Demonstration of how to leverage Foursquare and Web Scraping using Python.

Business Problem:

Visakhapatnam also known as Vizag, is the largest city in the Indian state of Andhra Pradesh and headquarters of the Visakhapatnam district and one of the four smart cities of Andhra Pradesh. In addition having great history, Vizag also have adorable climate for being situated between the Eastern Ghats and the coast of the Bay of Bengal which makes Vizag a tourism destination for many tourists for leisure activities.

The target audience for this project are tourists, helping them to explore the city to find out what are popular venues and cityscapes such as Neighbourhoods and Landmarks on their own instead of reaching out to a travel guide which puts additional cost in their budget.

Data

This section includes description of the data and how it will be used to solve the problem.

Clearly, to solve the above business problem we need location data. What is location data? Location data is data which describes places and venues, such as their geographical location, their category, working hours, full address, and so on, such that for a given location given in the form of its geographical coordinates (or latitude and longitude values) one is able to determine what types of venues exist within a defined radius from that location.

So, for a given location you will be able to tell which place exists nearby, it may be any place which is present in the data. The location data providers are i)Foursquare, ii)Google Places, iii)Yelp.

The best way to choose a Location data providers by considering these factors:

1)Rate Limits, 2)Costs, 3)Coverage, 4)Accuracy, 5)Update Frequency. Foursquare update their data continuously, whereas other providers would update their data either daily or weekly depending on their location data.

Data Collection:

Foursquare:

But as far as this project is concerned, we will use the Foursquare location data set since their data set to be the most comprehensive so far.Also creating a developer account to use their API is quite straightforward and easiest compared to other providers.
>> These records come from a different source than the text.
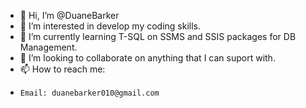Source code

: - 👋 Hi, I’m @DuaneBarker
- 👀 I’m interested in develop my coding skills. 
- 🌱 I’m currently learning T-SQL on SSMS and SSIS packages for DB Management.
- 💞️ I’m looking to collaborate on anything that I can suport with.
- 📫 How to reach me:
-     Email: duanebarker010@gmail.com

<!---
DuaneBarker/DuaneBarker is a ✨ special ✨ repository because its `README.md` (this file) appears on your GitHub profile.
You can click the Preview link to take a look at your changes.
--->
We’ll explore the so called city by leveraging location data to find out the venues.

Web Scraping:

To extract the Cityscapes i.e., Neighbourhoods and Landmarks we’ll use BeautifulSoup package a Python library for getting data out of HTML, XML, and other markup languages.

Methodology

Methodology section represents the main component of the report where we’ll identify and explore the venues and display those venues with their respective addresses, upto 10 km as well as we’ll display the Neighbourhoods and Landmarks of Visakhapatnam city.
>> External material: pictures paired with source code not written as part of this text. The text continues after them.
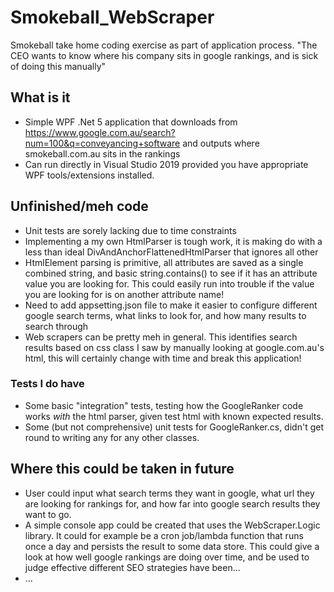 # Smokeball_WebScraper
Smokeball take home coding exercise as part of application process. "The CEO wants to know where his company sits in google rankings, and is sick of doing this manually"

## What is it
* Simple WPF .Net 5 application that downloads from https://www.google.com.au/search?num=100&q=conveyancing+software and outputs where smokeball.com.au sits in the rankings
* Can run directly in Visual Studio 2019 provided you have appropriate WPF tools/extensions installed.


## Unfinished/meh code
* Unit tests are sorely lacking due to time constraints
* Implementing a my own HtmlParser is tough work, it is making do with a less than ideal DivAndAnchorFlattenedHtmlParser that ignores all other 
* HtmlElement parsing is primitive, all attributes are saved as a single combined string, and basic string.contains() to see if it has an attribute value you are looking for. This could easily run into trouble if the value you are looking for is on another attribute name!
* Need to add appsetting.json file to make it easier to configure different google search terms, what links to look for, and how many results to search through
* Web scrapers can be pretty meh in general. This identifies search results based on css class I saw by manually looking at google.com.au's html, this will certainly change with time and break this application!

### Tests I do have
* Some basic "integration" tests, testing how the GoogleRanker code works _with_ the html parser, given test html with known expected results.
* Some (but not comprehensive) unit tests for GoogleRanker.cs, didn't get round to writing any for any other classes.

## Where this could be taken in future
* User could input what search terms they want in google, what url they are looking for rankings for, and how far into google search results they want to go.
* A simple console app could be created that uses the WebScraper.Logic library. It could for example be a cron job/lambda function that runs once a day and persists the result to some data store. This could give a look at how well google rankings are doing over time, and be used to judge effective different SEO strategies have been...
* ...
This would enable any visitor/tourist to identify the venues he/she wants to visit on their taste.

As a first step, we will retrieve the data from Foursquare API. We extract venue information from the center of Visakhapatnam, within 10 Km range.
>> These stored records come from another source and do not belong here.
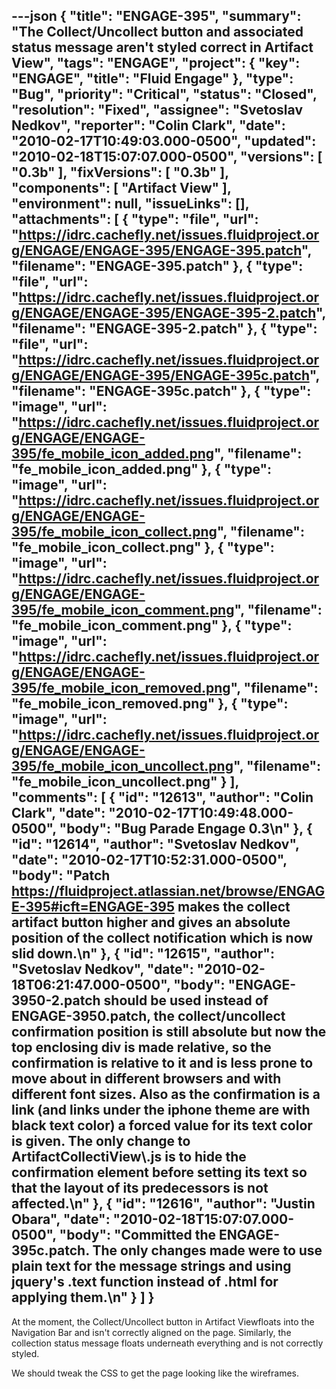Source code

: ---json
{
  "title": "ENGAGE-395",
  "summary": "The Collect/Uncollect button and associated status message aren't styled correct in Artifact View",
  "tags": "ENGAGE",
  "project": {
    "key": "ENGAGE",
    "title": "Fluid Engage"
  },
  "type": "Bug",
  "priority": "Critical",
  "status": "Closed",
  "resolution": "Fixed",
  "assignee": "Svetoslav Nedkov",
  "reporter": "Colin Clark",
  "date": "2010-02-17T10:49:03.000-0500",
  "updated": "2010-02-18T15:07:07.000-0500",
  "versions": [
    "0.3b"
  ],
  "fixVersions": [
    "0.3b"
  ],
  "components": [
    "Artifact View"
  ],
  "environment": null,
  "issueLinks": [],
  "attachments": [
    {
      "type": "file",
      "url": "https://idrc.cachefly.net/issues.fluidproject.org/ENGAGE/ENGAGE-395/ENGAGE-395.patch",
      "filename": "ENGAGE-395.patch"
    },
    {
      "type": "file",
      "url": "https://idrc.cachefly.net/issues.fluidproject.org/ENGAGE/ENGAGE-395/ENGAGE-395-2.patch",
      "filename": "ENGAGE-395-2.patch"
    },
    {
      "type": "file",
      "url": "https://idrc.cachefly.net/issues.fluidproject.org/ENGAGE/ENGAGE-395/ENGAGE-395c.patch",
      "filename": "ENGAGE-395c.patch"
    },
    {
      "type": "image",
      "url": "https://idrc.cachefly.net/issues.fluidproject.org/ENGAGE/ENGAGE-395/fe_mobile_icon_added.png",
      "filename": "fe_mobile_icon_added.png"
    },
    {
      "type": "image",
      "url": "https://idrc.cachefly.net/issues.fluidproject.org/ENGAGE/ENGAGE-395/fe_mobile_icon_collect.png",
      "filename": "fe_mobile_icon_collect.png"
    },
    {
      "type": "image",
      "url": "https://idrc.cachefly.net/issues.fluidproject.org/ENGAGE/ENGAGE-395/fe_mobile_icon_comment.png",
      "filename": "fe_mobile_icon_comment.png"
    },
    {
      "type": "image",
      "url": "https://idrc.cachefly.net/issues.fluidproject.org/ENGAGE/ENGAGE-395/fe_mobile_icon_removed.png",
      "filename": "fe_mobile_icon_removed.png"
    },
    {
      "type": "image",
      "url": "https://idrc.cachefly.net/issues.fluidproject.org/ENGAGE/ENGAGE-395/fe_mobile_icon_uncollect.png",
      "filename": "fe_mobile_icon_uncollect.png"
    }
  ],
  "comments": [
    {
      "id": "12613",
      "author": "Colin Clark",
      "date": "2010-02-17T10:49:48.000-0500",
      "body": "Bug Parade Engage 0.3\n"
    },
    {
      "id": "12614",
      "author": "Svetoslav Nedkov",
      "date": "2010-02-17T10:52:31.000-0500",
      "body": "Patch <https://fluidproject.atlassian.net/browse/ENGAGE-395#icft=ENGAGE-395> makes the collect artifact button higher and gives an absolute position of the collect notification which is now slid down.\n"
    },
    {
      "id": "12615",
      "author": "Svetoslav Nedkov",
      "date": "2010-02-18T06:21:47.000-0500",
      "body": "ENGAGE-3950-2.patch should be used instead of ENGAGE-3950.patch, the collect/uncollect confirmation position is still absolute but now the top enclosing div is made relative, so the confirmation is relative to it and is less prone to move about in different browsers and with different font sizes. Also as the confirmation is a link (and links under the iphone theme are with black text color) a forced value for its text color is given. The only change to ArtifactCollectiView\\.js is to hide the confirmation element before setting its text so that the layout of its predecessors is not affected.\n"
    },
    {
      "id": "12616",
      "author": "Justin Obara",
      "date": "2010-02-18T15:07:07.000-0500",
      "body": "Committed the ENGAGE-395c.patch. The only changes made were to use plain text for the message strings and using jquery's .text function instead of .html for applying them.\n"
    }
  ]
}
---
At the moment, the Collect/Uncollect button in Artifact Viewfloats into the Navigation Bar and isn't correctly aligned on the page. Similarly, the collection status message floats underneath everything and is not correctly styled.&#x20;

We should tweak the CSS to get the page looking like the wireframes.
Secondly, we will extract data cityscapes i.e., Neighbourhoods and Landmarks from wikipedia page: http://en.wikipedia.org/wiki/Visakhapatnam

Next, we’ll display places where venues are located and cityscapes so that any visitor can go to any place and enjoy the option to explore many venues and places on his/her own without the need of reaching out for a tourist guide.

Finally, we’ll impose Venues and cityscapes on the Visakhapatnam map.

We’ll perform exploratory data analysis to find out the popular restaurants and category of the restaurants.

Before we start with the main content, let’s download all the dependencies that we will need.

We begin by displaying geographical coordinates of the Visakhapatnam by using geocoder and nominatim to convert an address to it’s respective latitude and longitude.

We can examine the Visakhapatnam map using Folium: a map rendering library which will impose Venues and address on top of it.

This piece of code works to show the Visakhapatnam map

Foursquare API:

We will fetch all venues in Visakhapatnam upto a range of 10 Kilometers from the center of the city using the Foursquare API. The Foursquare API has the explore API which allows us to find venue recommendations within a given radius for the given coordinates. We will use this API to find all the venues.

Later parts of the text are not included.